Since the beginning, grindhouse movie theaters all over America have shown low-budget, “B” movies with ramped-up violence and gore to compete with big budget, “A” pictures that are otherwise beyond competition. Now, a group of ghouls from Transyl-vein-ia is upping the stakes by introducing the most real experiences you can hope for in a theater -- actual blood, guts, ghouls and gore right there in audiences’ laps.

Filmmaker and showman William Castle (1914-1977) brought fake skeletons to the theaters and floated them over moviegoers for his 1959 film “House on Haunted Hill.” He put buzzers in the seats for his next project, “The Tingler,” of the same year. Pictures shot in 3-D brought crowds closer to the action, and gimmicks like Rumble-Rama shook theaters to add more life to the experience.
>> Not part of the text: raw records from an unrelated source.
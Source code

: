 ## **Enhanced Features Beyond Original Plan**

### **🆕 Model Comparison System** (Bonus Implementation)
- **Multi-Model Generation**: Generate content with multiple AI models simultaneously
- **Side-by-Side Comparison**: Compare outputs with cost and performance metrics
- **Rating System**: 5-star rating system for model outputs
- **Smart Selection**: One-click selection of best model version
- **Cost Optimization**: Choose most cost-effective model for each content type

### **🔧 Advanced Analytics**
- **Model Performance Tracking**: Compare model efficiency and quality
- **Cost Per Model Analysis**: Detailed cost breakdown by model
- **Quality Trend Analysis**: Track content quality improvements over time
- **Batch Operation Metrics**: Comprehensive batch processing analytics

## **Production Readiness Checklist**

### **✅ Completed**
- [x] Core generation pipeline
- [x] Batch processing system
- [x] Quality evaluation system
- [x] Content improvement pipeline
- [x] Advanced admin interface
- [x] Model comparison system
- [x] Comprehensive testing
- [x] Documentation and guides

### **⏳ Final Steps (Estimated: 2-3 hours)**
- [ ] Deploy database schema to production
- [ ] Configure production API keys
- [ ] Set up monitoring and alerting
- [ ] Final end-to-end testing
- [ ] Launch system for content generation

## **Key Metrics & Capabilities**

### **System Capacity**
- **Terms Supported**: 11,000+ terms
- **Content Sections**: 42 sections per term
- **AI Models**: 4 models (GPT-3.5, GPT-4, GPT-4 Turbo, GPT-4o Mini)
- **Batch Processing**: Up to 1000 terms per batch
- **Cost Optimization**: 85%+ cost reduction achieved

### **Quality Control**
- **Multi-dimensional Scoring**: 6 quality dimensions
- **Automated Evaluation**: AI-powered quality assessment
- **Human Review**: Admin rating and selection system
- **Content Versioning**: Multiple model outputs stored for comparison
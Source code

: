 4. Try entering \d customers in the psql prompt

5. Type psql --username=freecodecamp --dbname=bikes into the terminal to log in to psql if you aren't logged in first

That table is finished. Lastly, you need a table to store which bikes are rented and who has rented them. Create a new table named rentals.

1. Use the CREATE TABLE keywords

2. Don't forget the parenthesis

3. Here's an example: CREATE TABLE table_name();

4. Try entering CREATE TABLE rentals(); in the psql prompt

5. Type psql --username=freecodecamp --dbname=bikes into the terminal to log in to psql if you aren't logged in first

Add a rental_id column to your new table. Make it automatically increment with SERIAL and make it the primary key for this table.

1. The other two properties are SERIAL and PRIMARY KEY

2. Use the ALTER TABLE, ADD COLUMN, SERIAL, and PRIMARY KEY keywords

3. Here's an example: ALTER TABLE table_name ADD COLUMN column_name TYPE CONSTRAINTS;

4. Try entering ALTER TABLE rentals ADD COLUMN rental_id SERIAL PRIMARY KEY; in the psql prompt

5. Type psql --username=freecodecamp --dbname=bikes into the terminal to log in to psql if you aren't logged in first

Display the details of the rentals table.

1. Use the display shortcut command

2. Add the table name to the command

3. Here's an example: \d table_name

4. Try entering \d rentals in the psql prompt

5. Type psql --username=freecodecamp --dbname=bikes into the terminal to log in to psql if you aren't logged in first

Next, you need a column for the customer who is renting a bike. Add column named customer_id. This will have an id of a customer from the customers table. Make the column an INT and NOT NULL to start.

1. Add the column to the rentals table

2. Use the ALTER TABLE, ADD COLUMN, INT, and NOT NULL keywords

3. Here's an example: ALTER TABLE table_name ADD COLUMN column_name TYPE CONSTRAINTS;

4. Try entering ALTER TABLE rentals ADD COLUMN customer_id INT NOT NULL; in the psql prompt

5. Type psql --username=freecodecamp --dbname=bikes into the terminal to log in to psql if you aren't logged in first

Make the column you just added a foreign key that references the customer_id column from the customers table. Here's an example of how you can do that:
“Then there was the grindhouse cinema of the ‘70s, which was so visceral that it mentally scarred audiences,” said movie showmonster Cecil B. DeShrill, who’s responsible for a new terror coming to grindhouse theaters all over the U.S. “That’s all great, but we wanted to take everything that’s been done in the past and bring it to the next level. So we got a few hundred ghouls together and we’re entering these American grindhouse movie theaters where people want more out of their buck-fifty for a double-feature, and whether they’re watching a couple of horror movies or not, we’re literally going after them for their lives.”

You can imagine the horror on audience members’ faces and the joy on the faces of the ghouls when people find out it isn’t a gag.

“I never was so scared,” said one moviegoer in Detroit, MI, who now travels with DeShrill’s ghouls following his demise at one of the earlier ghoul visits to these theaters. “The gore was all real and I literally ran out of the building for my life. This thing coming after me chased me out into the park across the street until I couldn’t run any further and I finally succumbed to the evil force. I’m quite happy living as a ghoul now. I’m exacting my revenge every night on other poor souls who happen to go into these theaters for a cheap, new and amazing movie-going experience. There’s really no escaping, and people are really digging it.”

Last night, at a theater in the Catskills, young Dr. Frankenstein and his Creature performed a song-and-dance number of “Puttin’ on the Ritz” before going after the audience. To the Creature’s great fortune, the crowd attacked him with torches, and later burned the whole place down.

“This is the kind of thing you just don’t get in Hollywood,” the Creature said as he put out the flames on his back after fleeing the blazing structure. “We’re hoping to keep this going all the way through to Halloween.”

Grindhouse theaters have always offered a fairly high degree of danger. DeShrill and his ghouls are blowing the top off each and every venue they visit.

For a list of theaters near you, go to GrindhouseGhouls.mon.